- Southwestern Bell Cotton Bowl Classic logo
- Date: January 1, 1997
- Season: 1996
- Stadium: Cotton Bowl
- Location: Dallas, Texas
- MVP: WR Kevin Lockett (Kansas State) QB Steve Sarkisian (BYU) LB Shay Muirbrook (BYU)
- Referee: Courtney Mauzy (ACC)
- Attendance: 71,928

United States TV coverage
- Network: CBS
- Announcers: Tim Ryan, Phil McConkey and Steve Davis

= 1997 Cotton Bowl Classic =

The Cotton Bowl in Dallas, Texas, hosted the Cotton Bowl Classic.

The 1997 Southwestern Bell Cotton Bowl Classic was a college football bowl game played on January 1, 1997, at the Cotton Bowl in Dallas, Texas, USA. The Cotton Bowl Classic was part of the 1996 NCAA Division I-A football season. The bowl game featured the Kansas State Wildcats from the Big 12 and the BYU Cougars from the Western Athletic Conference. The game was televised on CBS.

==Game summary==
BYU's defense had kept the Cougars in range, limiting Kansas State to 199 yards of offense through three quarters, with 113 of them coming on two plays, a Hail Mary, tipped touchdown pass to Andre Anderson at the end of the first half and a 72-yard catch and run by Kevin Lockett early in the third quarter for another touchdown.

BYU was trailing, 15–5, in the fourth quarter when Kansas State's All-America cornerback, Chris Canty, was helped off the field because of cramps caused by dehydration. When Joe Gordon moved to the short side of the field to take Canty's place, reserve cornerback Demetric Denmark entered on the wide side.

BYU immediately attacked the less experienced player when James Dye caught a 32-yard touchdown catch over Denmark in the end zone to cut K-State's lead to 15–12.

Canty was still off the field two possessions later when BYU began what would prove to be the winning 60-yard drive. When Gordon also came off the field on a third-and-seven at the K-State 28, freshman cornerback Lamar Chapman was thrown into the game for the first time.

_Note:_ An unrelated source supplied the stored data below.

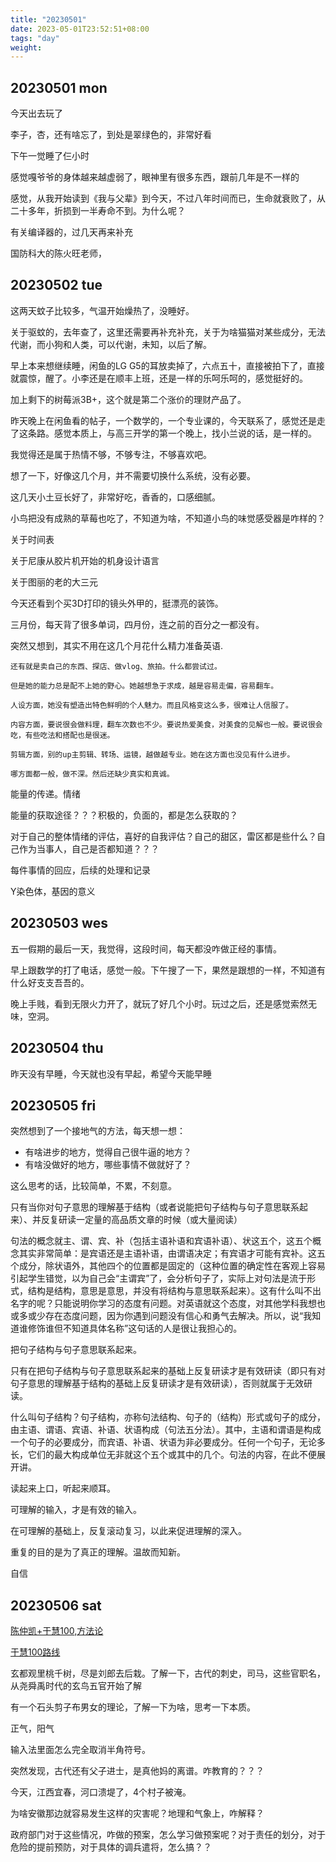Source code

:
 ```yaml
---
title: "20230501"
date: 2023-05-01T23:52:51+08:00
tags: "day"
weight: 
---
```


## 20230501 mon

今天出去玩了

李子，杏，还有啥忘了，到处是翠绿色的，非常好看

下午一觉睡了仨小时

感觉嘎爷爷的身体越来越虚弱了，眼神里有很多东西，跟前几年是不一样的

感觉，从我开始读到《我与父辈》到今天，不过八年时间而已，生命就衰败了，从二十多年，折损到一半寿命不到。为什么呢？

有关编译器的，过几天再来补充

国防科大的陈火旺老师，

## 20230502 tue

这两天蚊子比较多，气温开始燥热了，没睡好。

关于驱蚊的，去年查了，这里还需要再补充补充，关于为啥猫猫对某些成分，无法代谢，而小狗和人类，可以代谢，未知，以后了解。

早上本来想继续睡，闲鱼的LG G5的耳放卖掉了，六点五十，直接被拍下了，直接就震惊，醒了。小李还是在顺丰上班，还是一样的乐呵乐呵的，感觉挺好的。

加上剩下的树莓派3B+，这个就是第二个涨价的理财产品了。

昨天晚上在闲鱼看的帖子，一个数学的，一个专业课的，今天联系了，感觉还是走了这条路。感觉本质上，与高三开学的第一个晚上，找小兰说的话，是一样的。

我觉得还是属于热情不够，不够专注，不够喜欢吧。

想了一下，好像这几个月，并不需要切换什么系统，没有必要。

这几天小土豆长好了，非常好吃，香香的，口感细腻。

小鸟把没有成熟的草莓也吃了，不知道为啥，不知道小鸟的味觉感受器是咋样的？

关于时间表

关于尼康从胶片机开始的机身设计语言

关于图丽的老的大三元

今天还看到个买3D打印的镜头外甲的，挺漂亮的装饰。

三月份，每天背了很多单词，四月份，连之前的百分之一都没有。

突然又想到，其实不用在这几个月花什么精力准备英语.

``` 
还有就是卖自己的东西、探店、做vlog、旅拍。什么都尝试过。

但是她的能力总是配不上她的野心。她越想急于求成，越是容易走偏，容易翻车。

人设方面，她没有塑造出特色鲜明的个人魅力。而且风格变这么多，很难让人信服了。

内容方面，要说很会做料理，翻车次数也不少。要说热爱美食，对美食的见解也一般。要说很会吃，有些吃法和搭配也是很迷。

剪辑方面，别的up主剪辑、转场、运镜，越做越专业。她在这方面也没见有什么进步。

哪方面都一般，做不深。然后还缺少真实和真诚。
```

能量的传递。情绪

能量的获取途径？？？积极的，负面的，都是怎么获取的？

对于自己的整体情绪的评估，喜好的自我评估？自己的甜区，雷区都是些什么？自己作为当事人，自己是否都知道？？？

每件事情的回应，后续的处理和记录

Y染色体，基因的意义

## 20230503 wes

五一假期的最后一天，我觉得，这段时间，每天都没咋做正经的事情。

早上跟数学的打了电话，感觉一般。下午搜了一下，果然是跟想的一样，不知道有什么好支支吾吾的。

晚上手贱，看到无限火力开了，就玩了好几个小时。玩过之后，还是感觉索然无味，空洞。

## 20230504 thu

昨天没有早睡，今天就也没有早起，希望今天能早睡

## 20230505 fri

突然想到了一个接地气的方法，每天想一想：

+ 有啥进步的地方，觉得自己很牛逼的地方？
+ 有啥没做好的地方，哪些事情不做就好了？

这么思考的话，比较简单，不累，不刻意。

只有当你对句子意思的理解基于结构（或者说能把句子结构与句子意思联系起来）、并反复研读一定量的高品质文章的时候（或大量阅读）

句法的概念就主、谓、宾、补（包括主语补语和宾语补语）、状这五个，这五个概念其实非常简单：是宾语还是主语补语，由谓语决定；有宾语才可能有宾补。这五个成分，除状语外，其他四个的位置都是固定的（这种位置的确定性在客观上容易引起学生错觉，以为自己会“主谓宾”了，会分析句子了，实际上对句法是流于形式，结构是结构，意思是意思，并没有将结构与意思联系起来）。这有什么叫不出名字的呢？只能说明你学习的态度有问题。对英语就这个态度，对其他学科我想也或多或少存在态度问题，因为你遇到问题没有信心和勇气去解决。所以，说“我知道谁修饰谁但不知道具体名称”这句话的人是很让我担心的。

把句子结构与句子意思联系起来。

只有在把句子结构与句子意思联系起来的基础上反复研读才是有效研读（即只有对句子意思的理解基于结构的基础上反复研读才是有效研读），否则就属于无效研读。

什么叫句子结构？句子结构，亦称句法结构、句子的（结构）形式或句子的成分，由主语、谓语、宾语、补语、状语构成（句法五分法）。其中，主语和谓语是构成一个句子的必要成分，而宾语、补语、状语为非必要成分。任何一个句子，无论多长，它们的最大构成单位无非就这个五个或其中的几个。句法的内容，在此不便展开讲。

读起来上口，听起来顺耳。

可理解的输入，才是有效的输入。

在可理解的基础上，反复滚动复习，以此来促进理解的深入。

重复的目的是为了真正的理解。温故而知新。

自信

## 20230506 sat

[陈仲凯+于慧100,方法论](https://mp.weixin.qq.com/s/V2csjapFhnIl5Qo5Fv1PCw)

[于慧100路线](https://picx.zhimg.com/80/v2-c7e09098db9b9b6675da874f90348987_1440w.webp)

玄都观里桃千树，尽是刘郎去后栽。了解一下，古代的刺史，司马，这些官职名，从尧舜禹时代的玄鸟五官开始了解

有一个石头剪子布男女的理论，了解一下为啥，思考一下本质。

正气，阳气

输入法里面怎么完全取消半角符号。

突然发现，古代还有父子进士，是真他妈的离谱。咋教育的？？？

今天，江西宜春，河口溃堤了，4个村子被淹。

为啥安徽那边就容易发生这样的灾害呢？地理和气象上，咋解释？

政府部门对于这些情况，咋做的预案，怎么学习做预案呢？对于责任的划分，对于危险的提前预防，对于具体的调兵遣将，怎么搞？？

Again, BYU picked up on the substitution and Steve Sarkisian hit K.O. Kealaluhi, who had a step on Chapman, in the left corner of the end zone for the go-ahead touchdown. With the extra-point kick, BYU had a 19–15 lead with three minutes, 39 seconds left.

An important part of the touchdown, according to Bill Snyder, was that his defense was on the field for 17:30 of the second half, five minutes longer than BYU's defense.

After BYU took the lead, Kansas State still had one last chance to win and drove from its own 28 to the BYU 17 with 1:34 remaining in the game.

But that's when BYU's cornerbacks stepped up.

K-State quarterback Brian Kavanagh threw to Lockett in back of the end zone, but McTyer hit Lockett in the air and drove him out of bounds before he could get his feet down.

Two plays later, Kavanagh tried a pass to Jimmy Dean on a slant pattern. But BYU's Morgan broke on the ball and tipped it to himself for the game-saving interception.